Saudari itu menegaskan kepada koresponden kesiapannya untuk bekerja di Wuhan, terlepas dari ancaman terhadap hidupnya sendiri, dan bahkan kesiapannya untuk mengorbankan hidupnya, jika keadaan berkembang demikian. Sikapnya tidak dapat dijelaskan dengan beberapa daftar tanggung jawab sipil. Kemungkinan besar, ini adalah hasil dari pendidikan sosial, yang kita kenal sejak zaman Soviet.
Hal ini didukung dengan tingkat ketelitian yang tinggi terhadap pejabat dan fungsionaris partai yang berkuasa. Bagi mereka, ada sistem larangan, yang diatur dalam peraturan partai dan pemerintah. PNS dilarang melakukan banyak hal. Bahkan sampai pada hal-hal sepele seperti merokok di tempat umum. Untuk pelanggaran di China ini, seorang pejabat dapat dengan mudah kehilangan pekerjaannya.
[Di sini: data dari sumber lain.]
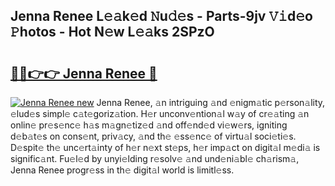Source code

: ## Jenna Renee L𝚎𝚊k𝚎d 𝙽u𝚍𝚎s - Parts-9jv 𝚅𝚒d𝚎o 𝙿hotos - Hot N𝚎w L𝚎𝚊ks 2SPzO

# <h2><a href="http://kv8p99.teov.top/?on=Jenna+Renee">🔗🔗👉👉 Jenna Renee 🔗</a></h2>

[![Jenna Renee new](https://i.imgur.com/QqkWNDz.gif)](http://kv8p99.teov.top/?on=Jenna+Renee)
Jenna Renee, 𝚊n intriguing 𝚊nd 𝚎nigm𝚊tic p𝚎rson𝚊lity, 𝚎lud𝚎s simpl𝚎 c𝚊t𝚎goriz𝚊tion. H𝚎r unconv𝚎ntion𝚊l w𝚊y of cr𝚎𝚊ting 𝚊n onlin𝚎 pr𝚎s𝚎nc𝚎 h𝚊s m𝚊gn𝚎tiz𝚎d 𝚊nd off𝚎nd𝚎d vi𝚎w𝚎rs, igniting d𝚎b𝚊t𝚎s on cons𝚎nt, priv𝚊cy, 𝚊nd th𝚎 𝚎ss𝚎nc𝚎 of virtu𝚊l soci𝚎ti𝚎s. D𝚎spit𝚎 th𝚎 unc𝚎rt𝚊inty of h𝚎r n𝚎xt st𝚎ps, h𝚎r imp𝚊ct on digit𝚊l m𝚎di𝚊 is signific𝚊nt. Fu𝚎l𝚎d by unyi𝚎lding r𝚎solv𝚎 𝚊nd und𝚎ni𝚊bl𝚎 ch𝚊rism𝚊, Jenna Renee progr𝚎ss in th𝚎 digit𝚊l world is limitl𝚎ss.
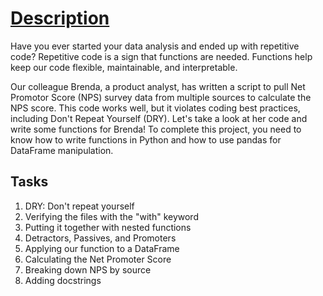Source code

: # [Description](https://app.datacamp.com/learn/projects/1234)

Have you ever started your data analysis and ended up with repetitive code? Repetitive code is a sign that functions are needed. Functions help keep our code flexible, maintainable, and interpretable.

Our colleague Brenda, a product analyst, has written a script to pull Net Promotor Score (NPS) survey data from multiple sources to calculate the NPS score. This code works well, but it violates coding best practices, including Don't Repeat Yourself (DRY). Let's take a look at her code and write some functions for Brenda! To complete this project, you need to know how to write functions in Python and how to use pandas for DataFrame manipulation.

## Tasks

1. DRY: Don't repeat yourself
2. Verifying the files with the "with" keyword
3. Putting it together with nested functions
4. Detractors, Passives, and Promoters
5. Applying our function to a DataFrame
6. Calculating the Net Promoter Score
7. Breaking down NPS by source
8. Adding docstrings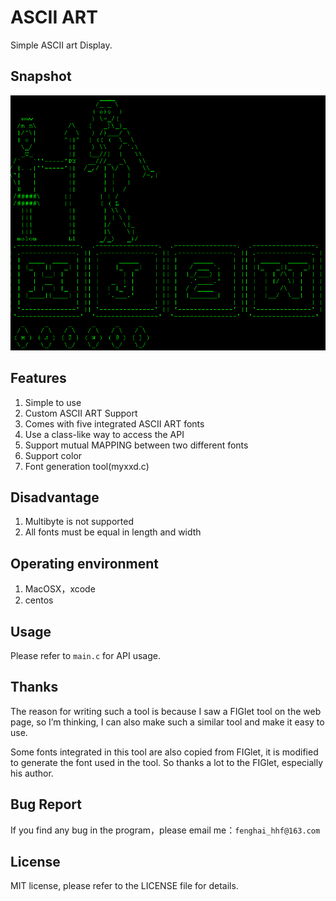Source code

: ﻿# ASCII ART 

Simple ASCII art Display.

## Snapshot

![screen-1](https://github.com/haifenghuang/ascii_art/blob/master/screenshot.png)

## Features

1. Simple to use
2. Custom ASCII ART Support
3. Comes with five integrated ASCII ART fonts
4. Use a class-like way to access the API
5. Support mutual MAPPING between two different fonts
6. Support color
7. Font generation tool(myxxd.c)

## Disadvantage

1. Multibyte is not supported
2. All fonts must be equal in length and width

## Operating environment

1. MacOSX，xcode
2. centos

## Usage

Please refer to `main.c` for API usage.

## Thanks

The reason for writing such a tool is because I saw a FIGlet tool on the web page, so I’m thinking,
I can also make such a similar tool and make it easy to use. 

Some fonts integrated in this tool are also copied from FIGlet, it is modified to generate the font used in the tool.
So thanks a lot to the FIGlet, especially his author.

## Bug Report

If you find any bug in the program，please email me：`fenghai_hhf@163.com`

## License

MIT license, please refer to the LICENSE file for details.
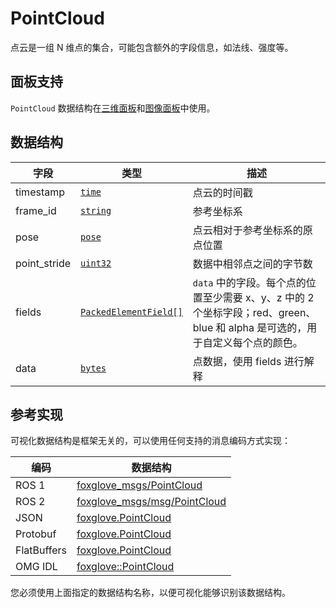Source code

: # PointCloud

点云是一组 N 维点的集合，可能包含额外的字段信息，如法线、强度等。

## 面板支持

`PointCloud` 数据结构在[三维面板](../4-panel/2-3d-panel.md)和[图像面板](../4-panel/5-image-panel.md)中使用。

## 数据结构

| 字段         | 类型                                             | 描述                                                                                                                          |
| ------------ | ------------------------------------------------ | ----------------------------------------------------------------------------------------------------------------------------- |
| timestamp    | [`time`](./built-in%20types#time)                | 点云的时间戳                                                                                                                  |
| frame_id     | [`string`](./built-in%20types#string)            | 参考坐标系                                                                                                                    |
| pose         | [`pose`](./pose)                                 | 点云相对于参考坐标系的原点位置                                                                                                |
| point_stride | [`uint32`](./built-in%20types#uint32)            | 数据中相邻点之间的字节数                                                                                                      |
| fields       | [`PackedElementField[]`](./packed-element-field) | `data` 中的字段。每个点的位置至少需要 x、y、z 中的 2 个坐标字段；red、green、blue 和 alpha 是可选的，用于自定义每个点的颜色。 |
| data         | [`bytes`](./built-in%20types#bytes)              | 点数据，使用 fields 进行解释                                                                                                  |

## 参考实现

可视化数据结构是框架无关的，可以使用任何支持的消息编码方式实现：

| 编码        | 数据结构                                                                                                          |
| ----------- | ----------------------------------------------------------------------------------------------------------------- |
| ROS 1       | [foxglove_msgs/PointCloud](https://github.com/foxglove/foxglove-sdk/blob/main/schemas/ros1/PointCloud.msg)        |
| ROS 2       | [foxglove_msgs/msg/PointCloud](https://github.com/foxglove/foxglove-sdk/blob/main/schemas/ros2/PointCloud.msg)    |
| JSON        | [foxglove.PointCloud](https://github.com/foxglove/foxglove-sdk/blob/main/schemas/jsonschema/PointCloud.json)      |
| Protobuf    | [foxglove.PointCloud](https://github.com/foxglove/foxglove-sdk/blob/main/schemas/proto/foxglove/PointCloud.proto) |
| FlatBuffers | [foxglove.PointCloud](https://github.com/foxglove/foxglove-sdk/blob/main/schemas/flatbuffer/PointCloud.fbs)       |
| OMG IDL     | [foxglove::PointCloud](https://github.com/foxglove/foxglove-sdk/blob/main/schemas/omgidl/foxglove/PointCloud.idl) |

您必须使用上面指定的数据结构名称，以便可视化能够识别该数据结构。
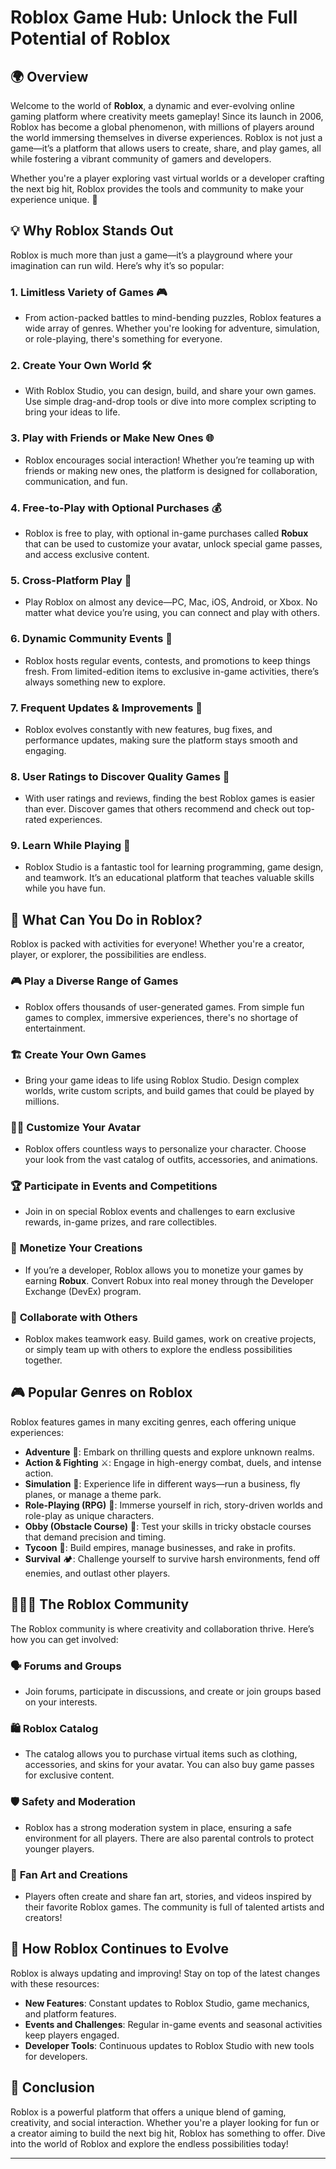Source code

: # Roblox Game Hub: Unlock the Full Potential of Roblox

## 🌍 **Overview**

Welcome to the world of **Roblox**, a dynamic and ever-evolving online gaming platform where creativity meets gameplay! Since its launch in 2006, Roblox has become a global phenomenon, with millions of players around the world immersing themselves in diverse experiences. Roblox is not just a game—it’s a platform that allows users to create, share, and play games, all while fostering a vibrant community of gamers and developers.

Whether you're a player exploring vast virtual worlds or a developer crafting the next big hit, Roblox provides the tools and community to make your experience unique. 🌟

## 💡 **Why Roblox Stands Out**

Roblox is much more than just a game—it’s a playground where your imagination can run wild. Here’s why it’s so popular:

### 1. **Limitless Variety of Games** 🎮
   - From action-packed battles to mind-bending puzzles, Roblox features a wide array of genres. Whether you're looking for adventure, simulation, or role-playing, there's something for everyone.

### 2. **Create Your Own World** 🛠️
   - With Roblox Studio, you can design, build, and share your own games. Use simple drag-and-drop tools or dive into more complex scripting to bring your ideas to life.

### 3. **Play with Friends or Make New Ones** 🌐
   - Roblox encourages social interaction! Whether you’re teaming up with friends or making new ones, the platform is designed for collaboration, communication, and fun.

### 4. **Free-to-Play with Optional Purchases** 💰
   - Roblox is free to play, with optional in-game purchases called **Robux** that can be used to customize your avatar, unlock special game passes, and access exclusive content.

### 5. **Cross-Platform Play** 🔄
   - Play Roblox on almost any device—PC, Mac, iOS, Android, or Xbox. No matter what device you’re using, you can connect and play with others.

### 6. **Dynamic Community Events** 🎉
   - Roblox hosts regular events, contests, and promotions to keep things fresh. From limited-edition items to exclusive in-game activities, there’s always something new to explore.

### 7. **Frequent Updates & Improvements** 🔧
   - Roblox evolves constantly with new features, bug fixes, and performance updates, making sure the platform stays smooth and engaging.

### 8. **User Ratings to Discover Quality Games** 🌟
   - With user ratings and reviews, finding the best Roblox games is easier than ever. Discover games that others recommend and check out top-rated experiences.

### 9. **Learn While Playing** 🧠
   - Roblox Studio is a fantastic tool for learning programming, game design, and teamwork. It’s an educational platform that teaches valuable skills while you have fun.

## 🚀 **What Can You Do in Roblox?**

Roblox is packed with activities for everyone! Whether you're a creator, player, or explorer, the possibilities are endless.

### 🎮 **Play a Diverse Range of Games**
   - Roblox offers thousands of user-generated games. From simple fun games to complex, immersive experiences, there's no shortage of entertainment.

### 🏗️ **Create Your Own Games**
   - Bring your game ideas to life using Roblox Studio. Design complex worlds, write custom scripts, and build games that could be played by millions.

### 🧑‍🎨 **Customize Your Avatar**
   - Roblox offers countless ways to personalize your character. Choose your look from the vast catalog of outfits, accessories, and animations.

### 🏆 **Participate in Events and Competitions**
   - Join in on special Roblox events and challenges to earn exclusive rewards, in-game prizes, and rare collectibles.

### 💸 **Monetize Your Creations**
   - If you’re a developer, Roblox allows you to monetize your games by earning **Robux**. Convert Robux into real money through the Developer Exchange (DevEx) program.

### 👯 **Collaborate with Others**
   - Roblox makes teamwork easy. Build games, work on creative projects, or simply team up with others to explore the endless possibilities together.

## 🎮 **Popular Genres on Roblox**

Roblox features games in many exciting genres, each offering unique experiences:

- **Adventure** 🌄: Embark on thrilling quests and explore unknown realms.
- **Action & Fighting** ⚔️: Engage in high-energy combat, duels, and intense action.
- **Simulation** 🏢: Experience life in different ways—run a business, fly planes, or manage a theme park.
- **Role-Playing (RPG)** 🏰: Immerse yourself in rich, story-driven worlds and role-play as unique characters.
- **Obby (Obstacle Course)** 🏃: Test your skills in tricky obstacle courses that demand precision and timing.
- **Tycoon** 💼: Build empires, manage businesses, and rake in profits.
- **Survival** 🏕️: Challenge yourself to survive harsh environments, fend off enemies, and outlast other players.

## 🧑‍🤝‍🧑 **The Roblox Community**

The Roblox community is where creativity and collaboration thrive. Here’s how you can get involved:

### 🗣️ **Forums and Groups**
   - Join forums, participate in discussions, and create or join groups based on your interests.

### 🛍️ **Roblox Catalog**
   - The catalog allows you to purchase virtual items such as clothing, accessories, and skins for your avatar. You can also buy game passes for exclusive content.

### 🛡️ **Safety and Moderation**
   - Roblox has a strong moderation system in place, ensuring a safe environment for all players. There are also parental controls to protect younger players.

### 🎨 **Fan Art and Creations**
   - Players often create and share fan art, stories, and videos inspired by their favorite Roblox games. The community is full of talented artists and creators!

## 🔄 **How Roblox Continues to Evolve**

Roblox is always updating and improving! Stay on top of the latest changes with these resources:

- **New Features**: Constant updates to Roblox Studio, game mechanics, and platform features.
- **Events and Challenges**: Regular in-game events and seasonal activities keep players engaged.
- **Developer Tools**: Continuous updates to Roblox Studio with new tools for developers.

## 🌟 **Conclusion**

Roblox is a powerful platform that offers a unique blend of gaming, creativity, and social interaction. Whether you're a player looking for fun or a creator aiming to build the next big hit, Roblox has something to offer. Dive into the world of Roblox and explore the endless possibilities today!

---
Pengamat Barat melihat aturan kehidupan Cina ini dengan ironi. Mereka berbicara tentang hak asasi manusia dan nilai-nilai lainnya. Namun, sekarang mereka hampir dengan suara bulat mengakui bahwa sistem kekuasaan yang ada di Cina membantu memerangi epidemi akut dan berbahaya, yang secara harfiah menguji seluruh sistem kekuasaan RRC. Dengan tidak adanya disiplin sosial, tatanan sosial yang jelas, konsekuensinya bisa lebih tragis.